In the 200s AD, Thecla's behavior of waiting by the window for Paul countered familial and social expectations by refusing her fiance's advances. In this patriarchal world, with few resources (if any) for single women, to abstain from the material security provided by marriage to a man was unheard of and arguably stupid -- it makes sense that the mother would have such an intense emotional reaction to her daughter's pursuit of Paul’s mission work and neglect of her fiancee, Thamyris. This mother watched her child turn away from the safety and expectations of society to follow this... strange man preaching counter-culture / illegal rhetoric that disturbed the patriarchal status quo and made little pragmatic sense in the eyes of the observers.
However, Paul commissioned Thecla to minister the Word of God and empowered her in a fulfilling and significant role to her values. Back home, she was tossed in the den of beasts for those same convictions. It is telling that Thecla had fans. In her suffering, her female fans were emotionally attached to Thecla's ordeal, for she represented courage and freedom from the patriarchal status quo. Though undergoing a harrowing experience in the den of beasts, she represented an alternative to a Greco-Roman woman's shadowed and sociologically pre-determined life. Paul's message was a conversion to Christ and a liberation from the Greco-Roman way.

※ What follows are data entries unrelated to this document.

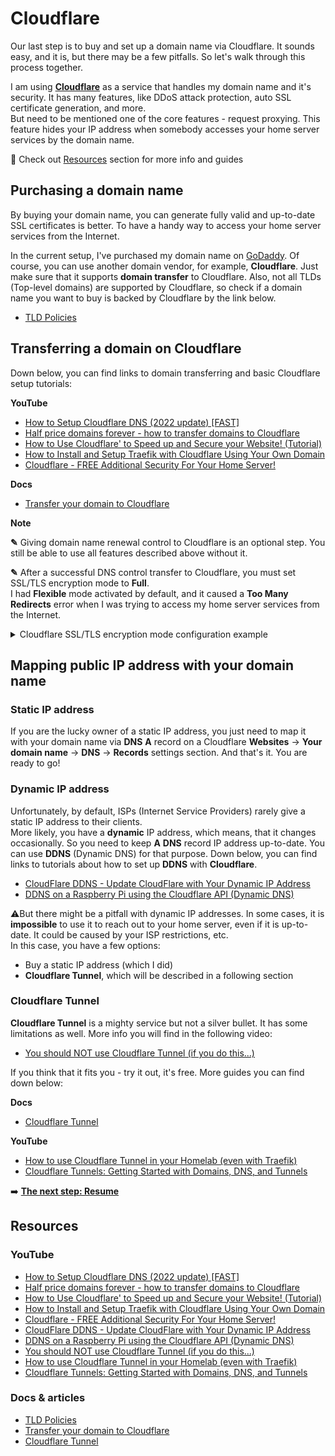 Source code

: # Cloudflare

Our last step is to buy and set up a domain name via Cloudflare. It sounds easy, and it is, but there may be a few pitfalls. So let's walk through this process together.

I am using [**Cloudflare**](https://www.cloudflare.com/) as a service that handles my domain name and it's security. It has many features, like DDoS attack protection, auto SSL certificate generation, and more.<br>
But need to be mentioned one of the core features - request proxying. This feature hides your IP address when somebody accesses your home server services by the domain name.

👀 Check out [Resources](#resources) section for more info and guides

## Purchasing a domain name

By buying your domain name, you can generate fully valid and up-to-date SSL certificates is better. To have a handy way to access your home server services from the Internet.

In the current setup, I've purchased my domain name on [GoDaddy](https://www.godaddy.com/uk-ua). Of course, you can use another domain vendor, for example, **Cloudflare**. Just make sure that it supports **domain transfer** to Cloudflare.
Also, not all TLDs (Top-level domains) are supported by Cloudflare, so check if a domain name you want to buy is backed by Cloudflare by the link below.

- [TLD Policies](https://www.cloudflare.com/tld-policies/)

## Transferring a domain on Cloudflare

Down below, you can find links to domain transferring and basic Cloudflare setup tutorials:

**YouTube**

- [How to Setup Cloudflare DNS (2022 update) [FAST]](https://youtu.be/XQKkb84EjNQ)
- [Half price domains forever - how to transfer domains to Cloudflare](https://youtu.be/rYSCJg4-WAw)
- [How to Use Cloudflare' to Speed up and Secure your Website! (Tutorial)](https://youtu.be/hHaPgfyxIvY)
- [How to Install and Setup Traefik with Cloudflare Using Your Own Domain](https://youtu.be/b83S_N1kkJM)
- [Cloudflare - FREE Additional Security For Your Home Server!](https://youtu.be/m-RYTu-Qq3A)

**Docs**

- [Transfer your domain to Cloudflare](https://developers.cloudflare.com/registrar/get-started/transfer-domain-to-cloudflare/)

**Note**

**✎** Giving domain name renewal control to Cloudflare is an optional step. You still be able to use all features described above without it.

**✎** After a successful DNS control transfer to Cloudflare, you must set SSL/TLS encryption mode to **Full**.<br>
I had **Flexible** mode activated by default, and it caused a **Too Many Redirects** error when I was trying to access my home server services from the Internet.

<details>
  <summary>Cloudflare SSL/TLS encryption mode configuration example</summary>

![Cloudflare SSL/TLS encryption mode configuration example](./materials/cf-ssl-tls-config-example.PNG "Cloudflare SSL/TLS encryption mode configuration example")

</details>

## Mapping public IP address with your domain name

### Static IP address

If you are the lucky owner of a static IP address, you just need to map it with your domain name via **DNS** **A** record on a Cloudflare **Websites** -> **Your domain name** -> **DNS** -> **Records** settings section. And that's it. You are ready to go!

### Dynamic IP address

Unfortunately, by default, ISPs (Internet Service Providers) rarely give a static IP address to their clients.<br>
More likely, you have a **dynamic** IP address, which means, that it changes occasionally. So you need to keep **A** **DNS** record IP address up-to-date. You can use **DDNS** (Dynamic DNS) for that purpose.
Down below, you can find links to tutorials about how to set up **DDNS** with **Cloudflare**.

- [CloudFlare DDNS - Update CloudFlare with Your Dynamic IP Address](https://youtu.be/Nf7m3h11y-s)
- [DDNS on a Raspberry Pi using the Cloudflare API (Dynamic DNS)](https://youtu.be/rI-XxnyWFnM)

⚠️But there might be a pitfall with dynamic IP addresses. In some cases, it is **impossible** to use it to reach out to your home server, even if it is up-to-date. It could be caused by your ISP restrictions, etc.<br>
In this case, you have a few options:

- Buy a static IP address (which I did)
- **Cloudflare Tunnel**, which will be described in a following section

### Cloudflare Tunnel

**Cloudflare Tunnel** is a mighty service but not a silver bullet. It has some limitations as well. More info you will find in the following video:

- [You should NOT use Cloudflare Tunnel (if you do this...)](https://youtu.be/oqy3krzmSMA)

If you think that it fits you - try it out, it's free. More guides you can find down below:

**Docs**

- [Cloudflare Tunnel](https://developers.cloudflare.com/cloudflare-one/connections/connect-apps/)

**YouTube**

- [How to use Cloudflare Tunnel in your Homelab (even with Traefik)](https://youtu.be/yMmxw-DZ5Ec)
- [Cloudflare Tunnels: Getting Started with Domains, DNS, and Tunnels](https://youtu.be/Q5dG8g4-Sx0)

➡️ [**The next step: Resume**](./README.md#resume)

## Resources

### YouTube

- [How to Setup Cloudflare DNS (2022 update) [FAST]](https://youtu.be/XQKkb84EjNQ)
- [Half price domains forever - how to transfer domains to Cloudflare](https://youtu.be/rYSCJg4-WAw)
- [How to Use Cloudflare' to Speed up and Secure your Website! (Tutorial)](https://youtu.be/hHaPgfyxIvY)
- [How to Install and Setup Traefik with Cloudflare Using Your Own Domain](https://youtu.be/b83S_N1kkJM)
- [Cloudflare - FREE Additional Security For Your Home Server!](https://youtu.be/m-RYTu-Qq3A)
- [CloudFlare DDNS - Update CloudFlare with Your Dynamic IP Address](https://youtu.be/Nf7m3h11y-s)
- [DDNS on a Raspberry Pi using the Cloudflare API (Dynamic DNS)](https://youtu.be/rI-XxnyWFnM)
- [You should NOT use Cloudflare Tunnel (if you do this...)](https://youtu.be/oqy3krzmSMA)
- [How to use Cloudflare Tunnel in your Homelab (even with Traefik)](https://youtu.be/yMmxw-DZ5Ec)
- [Cloudflare Tunnels: Getting Started with Domains, DNS, and Tunnels](https://youtu.be/Q5dG8g4-Sx0)

### Docs & articles

- [TLD Policies](https://www.cloudflare.com/tld-policies/)
- [Transfer your domain to Cloudflare](https://developers.cloudflare.com/registrar/get-started/transfer-domain-to-cloudflare/)
- [Cloudflare Tunnel](https://developers.cloudflare.com/cloudflare-one/connections/connect-apps/)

In the 500s, Theodora played a large role in advancing Christianity within the Roman empire, alongside her emperor husband Justinian. She held influential power and established a lively monastery where any of the 500 monks and nuns could attend worship, and while she did support non-Chalcedonian positions, she did offer safe haven to Chalcedonians in her monastery. Thedora’s worship services did include the phrase ‘the immortal God who was crucified for us’ in the liturgy. She worked to advance Christian interests abroad in her foreign policy and even used her Chalcedonian allies to strengthen her interests and influence.
I was surprised to learn that Christianity empowered women in Medieval Europe in 600-700AD -- I held an orthodox view of Europe. I didn't consider how liberating Christianity would be amongst socio-economic classes.
As described by Irvin & Sunquist, Christianity not only flourished amongst women, but its evangelism and missionary strategy was carried out predominantly by women. This evangelism spread across all classes -- from queens converting their husbands to low-income women serving as missionaries and peregrini, to women owning land/estates, to finding safety from Frankish laws that did little to prosecute rape and sexual assault. Western Christianity exalted women during the Merovingian dynasty, and while that empowerment was discouraged in the later Carolingian era, that era fostered women's literacy, land ownership, and community. Examples of this include the Head of the Abbess, Burgundorfa, who was one of few women during her time who held institutional authority and oversaw men and women alike, and Queen Etheldreda, a widow who refused to remarry and who eventually left nobility for a convent where she would rise in status and for the gift of prophecy. These havens were popular, as they were calm, nurturing environments powered by devout Christian nuns that countered the dangerous patriarchy of the secular city.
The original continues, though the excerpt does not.